A new paper published in Organization Science studied two urban planning teams using the same AI simulation tool. Both teams were experienced. The difference was in how they worked with AI and then presented the AI's outputs to stakeholders.
One team increasingly presented the outputs as if they were predictions of the future rather than scenarios to explore. The other framed them as exploratory — "this suggests a possibility."
In the first team, the model became so authoritative that stakeholders increasingly relied on it and sometimes bypassed the planners' interpretation. The AI output looked so complete, so structured, and so certain that there seemed to be little left to evaluate. There's an irony in that: the experts who leaned hardest into the AI's authority ended up undermining their own.
The second team preserved their authority. Their stakeholders stayed engaged, stayed critical, and stayed curious.
The researchers called the first dynamic "artificial certainty" — the illusion that complex, inherently unpredictable futures are definitively knowable.
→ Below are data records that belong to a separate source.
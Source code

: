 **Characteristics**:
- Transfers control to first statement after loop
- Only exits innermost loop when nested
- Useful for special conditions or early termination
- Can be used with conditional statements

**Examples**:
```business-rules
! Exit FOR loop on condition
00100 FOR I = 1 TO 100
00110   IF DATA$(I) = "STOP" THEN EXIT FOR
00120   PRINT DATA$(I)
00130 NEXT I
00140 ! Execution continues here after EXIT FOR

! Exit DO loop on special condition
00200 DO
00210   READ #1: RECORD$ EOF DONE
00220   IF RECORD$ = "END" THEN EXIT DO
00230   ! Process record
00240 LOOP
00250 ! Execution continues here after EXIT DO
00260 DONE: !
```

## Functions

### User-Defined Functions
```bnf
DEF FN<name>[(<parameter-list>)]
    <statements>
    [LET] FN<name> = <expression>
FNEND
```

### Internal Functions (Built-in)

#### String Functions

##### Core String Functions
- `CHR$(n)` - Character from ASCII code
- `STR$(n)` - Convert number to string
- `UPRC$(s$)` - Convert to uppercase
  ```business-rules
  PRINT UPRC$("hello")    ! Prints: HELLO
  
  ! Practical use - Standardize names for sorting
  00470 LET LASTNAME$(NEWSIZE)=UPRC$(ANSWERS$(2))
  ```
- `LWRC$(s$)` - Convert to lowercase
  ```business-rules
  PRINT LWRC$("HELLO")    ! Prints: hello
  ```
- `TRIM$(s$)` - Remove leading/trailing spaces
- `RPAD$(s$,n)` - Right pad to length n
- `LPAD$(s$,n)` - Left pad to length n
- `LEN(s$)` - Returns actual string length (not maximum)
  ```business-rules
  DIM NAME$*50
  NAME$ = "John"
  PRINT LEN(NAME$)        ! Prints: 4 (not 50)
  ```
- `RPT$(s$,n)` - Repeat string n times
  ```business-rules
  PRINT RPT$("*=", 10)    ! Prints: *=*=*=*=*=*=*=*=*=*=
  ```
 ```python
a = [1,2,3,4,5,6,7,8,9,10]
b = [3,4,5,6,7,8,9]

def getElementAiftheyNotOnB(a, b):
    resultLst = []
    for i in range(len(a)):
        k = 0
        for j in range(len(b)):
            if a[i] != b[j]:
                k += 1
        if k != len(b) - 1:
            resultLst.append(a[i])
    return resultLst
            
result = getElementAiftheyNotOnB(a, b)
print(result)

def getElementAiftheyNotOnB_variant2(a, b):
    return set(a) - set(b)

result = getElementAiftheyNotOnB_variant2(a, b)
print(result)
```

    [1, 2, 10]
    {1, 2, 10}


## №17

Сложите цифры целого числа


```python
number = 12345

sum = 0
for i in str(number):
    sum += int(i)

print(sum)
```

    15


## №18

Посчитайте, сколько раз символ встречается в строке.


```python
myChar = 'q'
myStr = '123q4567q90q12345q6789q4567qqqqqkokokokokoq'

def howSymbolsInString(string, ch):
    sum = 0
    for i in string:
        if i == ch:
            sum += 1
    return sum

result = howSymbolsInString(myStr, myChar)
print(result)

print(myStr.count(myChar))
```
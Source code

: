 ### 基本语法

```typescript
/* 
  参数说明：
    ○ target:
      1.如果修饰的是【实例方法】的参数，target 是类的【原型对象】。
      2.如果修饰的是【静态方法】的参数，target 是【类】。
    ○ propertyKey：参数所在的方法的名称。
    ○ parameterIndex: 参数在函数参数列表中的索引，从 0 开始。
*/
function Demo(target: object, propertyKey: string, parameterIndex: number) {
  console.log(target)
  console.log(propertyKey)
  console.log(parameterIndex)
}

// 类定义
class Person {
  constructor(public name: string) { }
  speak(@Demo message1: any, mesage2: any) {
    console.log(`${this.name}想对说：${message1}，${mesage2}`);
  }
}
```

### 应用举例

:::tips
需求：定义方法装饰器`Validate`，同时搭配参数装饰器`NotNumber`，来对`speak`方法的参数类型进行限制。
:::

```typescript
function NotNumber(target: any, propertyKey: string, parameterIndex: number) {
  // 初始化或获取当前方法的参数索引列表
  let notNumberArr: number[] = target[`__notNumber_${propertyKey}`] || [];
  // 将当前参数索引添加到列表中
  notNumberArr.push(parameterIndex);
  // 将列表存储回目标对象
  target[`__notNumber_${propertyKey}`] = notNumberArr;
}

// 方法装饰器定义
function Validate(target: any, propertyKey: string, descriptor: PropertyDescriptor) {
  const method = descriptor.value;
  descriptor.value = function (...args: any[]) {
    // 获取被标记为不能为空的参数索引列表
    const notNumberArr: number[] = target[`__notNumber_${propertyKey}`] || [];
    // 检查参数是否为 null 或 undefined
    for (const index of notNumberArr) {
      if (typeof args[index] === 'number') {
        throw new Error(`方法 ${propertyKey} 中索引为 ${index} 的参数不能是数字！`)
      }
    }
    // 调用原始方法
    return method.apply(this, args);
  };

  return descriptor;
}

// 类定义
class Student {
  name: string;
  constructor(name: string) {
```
When information is presented in a confident, structured tone, people are more likely to accept it as truth. When the same information is framed as a probability or a possibility, they evaluate it more critically.
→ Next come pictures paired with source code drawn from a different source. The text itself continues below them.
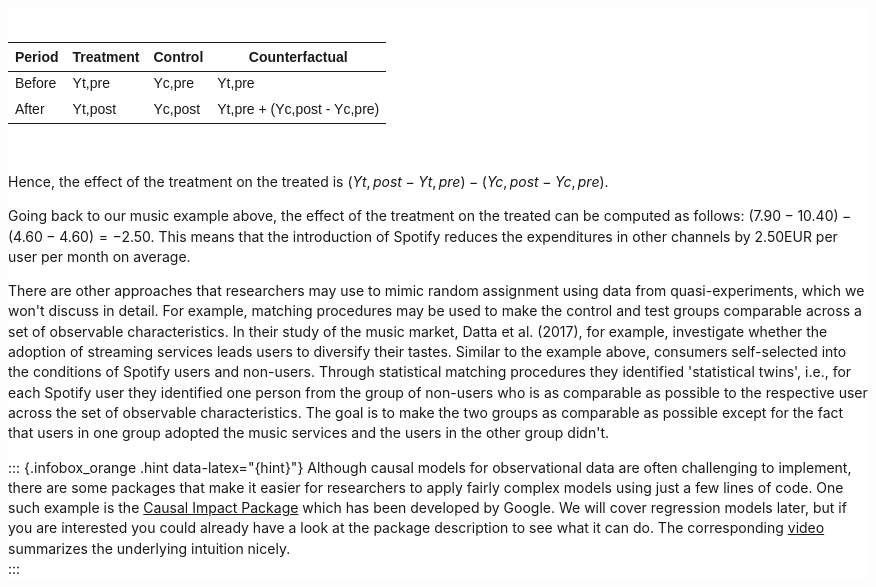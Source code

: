 <br>
<table class=" lightable-paper" style='font-family: "Arial Narrow", arial, helvetica, sans-serif; width: auto !important; margin-left: auto; margin-right: auto;'>
 <thead>
  <tr>
   <th style="text-align:left;font-weight: bold;text-align: center;"> Period </th>
   <th style="text-align:left;font-weight: bold;text-align: center;"> Treatment </th>
   <th style="text-align:left;font-weight: bold;text-align: center;"> Control </th>
   <th style="text-align:left;font-weight: bold;text-align: center;"> Counterfactual </th>
  </tr>
 </thead>
<tbody>
  <tr>
   <td style="text-align:left;width: 100; vertical-align: top !important;"> Before </td>
   <td style="text-align:left;width: 100; vertical-align: top !important;"> Yt,pre </td>
   <td style="text-align:left;width: 100; vertical-align: top !important;"> Yc,pre </td>
   <td style="text-align:left;width: 100; vertical-align: top !important;"> Yt,pre </td>
  </tr>
  <tr>
   <td style="text-align:left;width: 100; vertical-align: top !important;"> After </td>
   <td style="text-align:left;width: 100; vertical-align: top !important;"> Yt,post </td>
   <td style="text-align:left;width: 100; vertical-align: top !important;"> Yc,post </td>
   <td style="text-align:left;width: 100; vertical-align: top !important;"> Yt,pre + (Yc,post - Yc,pre) </td>
  </tr>
</tbody>
</table>
<br>

Hence, the effect of the treatment on the treated is $(Yt,post - Yt,pre) − (Yc,post - Yc,pre)$.

Going back to our music example above, the effect of the treatment on the treated can be computed as follows: $(7.90 - 10.40) - (4.60 - 4.60) = -2.50$. This means that the introduction of Spotify reduces the expenditures in other channels by 2.50EUR per user per month on average.     

There are other approaches that researchers may use to mimic random assignment using data from quasi-experiments, which we won't discuss in detail. For example, matching procedures may be used to make the control and test groups comparable across a set of observable characteristics. In their study of the music market, Datta et al. (2017), for example, investigate whether the adoption of streaming services leads users to diversify their tastes. Similar to the example above, consumers self-selected into the conditions of Spotify users and non-users. Through statistical matching procedures they identified 'statistical twins', i.e., for each Spotify user they identified one person from the group of non-users who is as comparable as possible to the respective user across the set of observable characteristics. The goal is to make the two groups as comparable as possible except for the fact that users in one group adopted the music services and the users in the other group didn't.      

::: {.infobox_orange .hint data-latex="{hint}"}
Although causal models for observational data are often challenging to implement, there are some packages that make it easier for researchers to apply fairly complex models using just a few lines of code. One such example is the [Causal Impact Package](https://google.github.io/CausalImpact/CausalImpact.html) which has been developed by Google. We will cover regression models later, but if you are interested you could already have a look at the package description to see what it can do. The corresponding [video](https://www.youtube.com/watch?v=GTgZfCltMm8) summarizes the underlying intuition nicely.  
:::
The danger isn't that AI is wrong. It's that it looks so right that nobody questions it anymore.
So what does that mean for you and your team? It means team members using AI need to build the discipline of questioning AI outputs, no matter how certain those outputs sound. Critical thinking becomes more important, not less.
So what does that mean for you and your team? It means team members using AI need to build the discipline of questioning AI outputs, no matter how certain those outputs sound. Critical thinking becomes more important, not less.
If you'd like to watch my talk from Prague, here's the link.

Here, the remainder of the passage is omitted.